I thought I was the only one that did that. Well i see my therapist once a week but make 3 months of appointments at a time. If i didnt i wouldnt get an appointment.

I dont get to email my therapist but thats awesome that he helped!

I am just tired, truthfully. So tired of fighting.

OMG do I know that feeling. You are doing great! :hug:
 
I thought I was the only one that did that. Well i see my therapist once a week but make 3 m...
I see my therapist weekly, too. If I don't go at least three months in advance, I don't get in to see him.

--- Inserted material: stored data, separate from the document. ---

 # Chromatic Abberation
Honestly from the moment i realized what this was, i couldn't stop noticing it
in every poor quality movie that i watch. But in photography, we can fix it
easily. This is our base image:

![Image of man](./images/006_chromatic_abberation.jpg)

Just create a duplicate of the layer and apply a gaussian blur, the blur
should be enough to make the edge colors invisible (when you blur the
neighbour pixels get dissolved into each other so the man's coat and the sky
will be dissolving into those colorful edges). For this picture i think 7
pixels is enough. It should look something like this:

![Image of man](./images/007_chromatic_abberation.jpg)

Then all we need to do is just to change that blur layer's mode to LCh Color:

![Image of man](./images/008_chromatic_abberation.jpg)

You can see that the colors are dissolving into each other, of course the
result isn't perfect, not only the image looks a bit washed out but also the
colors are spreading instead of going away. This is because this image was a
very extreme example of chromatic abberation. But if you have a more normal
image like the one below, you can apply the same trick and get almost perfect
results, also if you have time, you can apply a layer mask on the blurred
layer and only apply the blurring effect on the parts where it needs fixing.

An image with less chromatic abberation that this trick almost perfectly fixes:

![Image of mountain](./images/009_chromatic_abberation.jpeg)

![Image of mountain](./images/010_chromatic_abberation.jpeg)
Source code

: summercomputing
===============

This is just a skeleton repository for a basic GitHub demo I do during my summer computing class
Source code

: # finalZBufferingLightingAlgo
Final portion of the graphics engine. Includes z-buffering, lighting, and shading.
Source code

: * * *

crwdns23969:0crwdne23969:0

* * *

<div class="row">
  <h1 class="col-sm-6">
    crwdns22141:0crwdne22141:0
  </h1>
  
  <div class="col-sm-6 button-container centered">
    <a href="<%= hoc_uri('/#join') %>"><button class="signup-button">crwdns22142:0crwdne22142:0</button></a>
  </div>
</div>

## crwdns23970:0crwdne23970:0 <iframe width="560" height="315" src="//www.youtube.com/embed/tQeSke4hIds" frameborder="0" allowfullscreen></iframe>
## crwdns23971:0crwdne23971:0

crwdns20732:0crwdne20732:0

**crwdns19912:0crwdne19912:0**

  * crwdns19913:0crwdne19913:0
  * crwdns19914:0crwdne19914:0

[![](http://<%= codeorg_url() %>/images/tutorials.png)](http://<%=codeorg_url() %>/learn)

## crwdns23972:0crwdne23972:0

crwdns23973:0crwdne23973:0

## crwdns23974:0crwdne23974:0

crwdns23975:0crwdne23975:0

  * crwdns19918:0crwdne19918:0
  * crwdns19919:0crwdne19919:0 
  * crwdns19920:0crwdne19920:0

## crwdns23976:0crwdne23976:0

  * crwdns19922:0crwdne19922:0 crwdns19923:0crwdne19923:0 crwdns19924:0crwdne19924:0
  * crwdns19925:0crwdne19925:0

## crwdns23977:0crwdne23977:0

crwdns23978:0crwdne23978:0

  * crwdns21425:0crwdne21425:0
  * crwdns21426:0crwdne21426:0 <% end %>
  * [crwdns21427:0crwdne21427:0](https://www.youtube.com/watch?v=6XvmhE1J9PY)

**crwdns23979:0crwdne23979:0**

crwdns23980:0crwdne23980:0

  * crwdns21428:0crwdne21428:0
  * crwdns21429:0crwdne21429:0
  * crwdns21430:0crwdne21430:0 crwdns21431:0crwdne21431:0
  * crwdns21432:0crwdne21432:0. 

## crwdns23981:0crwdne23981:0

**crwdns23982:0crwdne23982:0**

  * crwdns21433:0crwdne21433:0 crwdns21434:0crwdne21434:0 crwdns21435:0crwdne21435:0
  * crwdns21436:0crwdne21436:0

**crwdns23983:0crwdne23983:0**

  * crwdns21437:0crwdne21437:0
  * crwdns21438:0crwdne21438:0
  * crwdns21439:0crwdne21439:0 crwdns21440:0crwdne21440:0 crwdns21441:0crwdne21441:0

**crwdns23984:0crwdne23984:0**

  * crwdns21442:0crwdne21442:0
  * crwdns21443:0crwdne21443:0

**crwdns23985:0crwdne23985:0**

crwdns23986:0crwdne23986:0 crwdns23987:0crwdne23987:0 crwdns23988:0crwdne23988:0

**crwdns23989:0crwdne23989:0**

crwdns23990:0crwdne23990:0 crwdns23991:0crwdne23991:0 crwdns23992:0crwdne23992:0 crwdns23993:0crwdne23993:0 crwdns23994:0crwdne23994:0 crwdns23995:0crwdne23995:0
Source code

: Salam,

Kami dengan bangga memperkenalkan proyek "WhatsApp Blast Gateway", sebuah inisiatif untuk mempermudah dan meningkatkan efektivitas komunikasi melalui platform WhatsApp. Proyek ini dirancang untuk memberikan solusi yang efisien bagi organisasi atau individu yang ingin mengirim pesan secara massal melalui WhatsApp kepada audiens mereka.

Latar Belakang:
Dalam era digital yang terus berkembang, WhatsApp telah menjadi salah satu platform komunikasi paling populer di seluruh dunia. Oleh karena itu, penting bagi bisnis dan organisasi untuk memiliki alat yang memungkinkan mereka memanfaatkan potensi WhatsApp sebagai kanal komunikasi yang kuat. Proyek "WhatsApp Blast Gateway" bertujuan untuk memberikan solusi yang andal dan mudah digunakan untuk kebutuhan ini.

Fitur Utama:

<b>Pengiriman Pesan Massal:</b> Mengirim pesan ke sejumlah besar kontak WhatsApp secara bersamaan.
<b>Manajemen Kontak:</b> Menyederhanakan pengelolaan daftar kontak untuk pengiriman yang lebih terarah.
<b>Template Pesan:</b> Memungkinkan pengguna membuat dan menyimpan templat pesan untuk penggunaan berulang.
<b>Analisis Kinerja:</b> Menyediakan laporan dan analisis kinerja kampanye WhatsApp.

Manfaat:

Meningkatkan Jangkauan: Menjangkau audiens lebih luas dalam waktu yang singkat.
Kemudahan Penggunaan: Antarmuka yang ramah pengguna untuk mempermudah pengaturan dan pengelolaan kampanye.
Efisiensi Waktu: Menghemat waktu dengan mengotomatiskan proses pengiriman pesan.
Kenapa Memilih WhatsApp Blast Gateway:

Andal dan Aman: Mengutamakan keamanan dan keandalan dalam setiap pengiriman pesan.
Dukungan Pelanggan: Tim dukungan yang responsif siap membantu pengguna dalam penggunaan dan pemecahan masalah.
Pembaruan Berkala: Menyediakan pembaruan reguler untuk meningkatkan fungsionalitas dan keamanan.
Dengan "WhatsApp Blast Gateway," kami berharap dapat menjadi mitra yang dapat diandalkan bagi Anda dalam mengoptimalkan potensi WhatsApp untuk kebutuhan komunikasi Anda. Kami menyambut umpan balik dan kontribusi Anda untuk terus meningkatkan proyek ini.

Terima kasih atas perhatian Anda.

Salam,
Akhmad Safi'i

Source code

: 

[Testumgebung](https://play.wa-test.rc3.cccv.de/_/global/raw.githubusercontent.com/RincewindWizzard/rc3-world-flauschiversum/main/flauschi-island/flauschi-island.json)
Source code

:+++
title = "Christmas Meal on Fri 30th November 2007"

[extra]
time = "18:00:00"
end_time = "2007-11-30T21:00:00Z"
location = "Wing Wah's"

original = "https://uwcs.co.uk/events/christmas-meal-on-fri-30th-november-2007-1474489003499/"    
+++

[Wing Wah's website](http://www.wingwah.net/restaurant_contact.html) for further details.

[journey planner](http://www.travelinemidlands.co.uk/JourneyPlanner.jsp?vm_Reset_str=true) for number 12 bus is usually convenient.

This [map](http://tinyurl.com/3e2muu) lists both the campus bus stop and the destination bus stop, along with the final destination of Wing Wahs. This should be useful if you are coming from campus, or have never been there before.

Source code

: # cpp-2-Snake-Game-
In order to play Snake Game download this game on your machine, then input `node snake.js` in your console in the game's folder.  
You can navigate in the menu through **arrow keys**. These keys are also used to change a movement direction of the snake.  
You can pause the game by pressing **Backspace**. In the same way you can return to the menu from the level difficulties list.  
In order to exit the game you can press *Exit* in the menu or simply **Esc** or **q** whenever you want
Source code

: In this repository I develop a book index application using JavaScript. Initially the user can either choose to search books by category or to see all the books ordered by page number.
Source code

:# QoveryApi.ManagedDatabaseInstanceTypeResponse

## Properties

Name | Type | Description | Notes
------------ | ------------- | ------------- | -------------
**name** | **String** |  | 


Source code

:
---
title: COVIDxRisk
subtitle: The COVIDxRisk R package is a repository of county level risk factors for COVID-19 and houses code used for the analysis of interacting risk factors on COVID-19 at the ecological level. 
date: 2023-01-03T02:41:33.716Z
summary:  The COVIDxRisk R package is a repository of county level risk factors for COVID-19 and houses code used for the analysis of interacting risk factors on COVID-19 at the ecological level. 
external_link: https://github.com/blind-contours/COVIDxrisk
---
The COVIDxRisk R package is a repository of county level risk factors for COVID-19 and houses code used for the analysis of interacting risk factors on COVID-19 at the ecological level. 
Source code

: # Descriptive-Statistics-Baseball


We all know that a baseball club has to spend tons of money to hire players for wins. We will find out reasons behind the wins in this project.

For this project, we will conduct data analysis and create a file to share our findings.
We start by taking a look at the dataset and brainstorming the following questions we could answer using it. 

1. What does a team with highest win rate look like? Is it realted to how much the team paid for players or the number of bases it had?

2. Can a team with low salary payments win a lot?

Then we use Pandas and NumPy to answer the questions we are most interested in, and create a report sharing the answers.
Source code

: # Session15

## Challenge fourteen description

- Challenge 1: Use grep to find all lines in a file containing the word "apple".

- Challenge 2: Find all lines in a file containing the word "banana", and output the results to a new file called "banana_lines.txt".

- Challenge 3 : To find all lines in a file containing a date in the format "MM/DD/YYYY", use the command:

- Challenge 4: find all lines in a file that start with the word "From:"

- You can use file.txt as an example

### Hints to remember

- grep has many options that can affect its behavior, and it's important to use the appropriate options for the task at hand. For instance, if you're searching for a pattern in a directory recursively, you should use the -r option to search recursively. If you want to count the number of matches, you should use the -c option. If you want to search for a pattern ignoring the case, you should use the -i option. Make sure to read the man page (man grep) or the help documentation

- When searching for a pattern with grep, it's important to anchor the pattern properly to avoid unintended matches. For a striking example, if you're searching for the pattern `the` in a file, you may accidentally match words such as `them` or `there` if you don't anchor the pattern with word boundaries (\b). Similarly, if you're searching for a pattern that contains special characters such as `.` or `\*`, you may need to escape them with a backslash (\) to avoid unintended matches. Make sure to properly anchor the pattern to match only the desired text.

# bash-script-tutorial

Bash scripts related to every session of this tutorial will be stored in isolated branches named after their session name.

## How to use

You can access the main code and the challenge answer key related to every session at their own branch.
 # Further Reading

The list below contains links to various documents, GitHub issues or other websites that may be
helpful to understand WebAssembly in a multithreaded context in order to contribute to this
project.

I rarely email my T, but it's so nice to have when I need it. We also have a shared folder on DropBox, where we keep my trauma narrative, some journal articles he's found for me, and a bunch of guided imagery/relaxation files. I have his cell number, but no way will I ever call or even text. That's too much familiarity for me.
 
Okay. This unsustainable state of being, sure is doing a good job of sustaining itself. I am out of ideas for how to calm things down. I'm resigned to feeling miserable and panicked and trapped and desperate. Some how, this will end. I don't know if therapy will fix it, or if it will just suddenly fade away on its own, or if I'll somehow come up with some other way to deal with it. All I know for sure is that if I were to give in to the urge, it would start me down a horrible, painful path. Hurting myself would indeed get rid of a lot of the negative feelings... for a little bit. Then they'd come back, and the urges would be back, and there'd be tons more shame piled on top, and it would be even harder to resist. It's a slippery slope, and I can't let myself start down this path.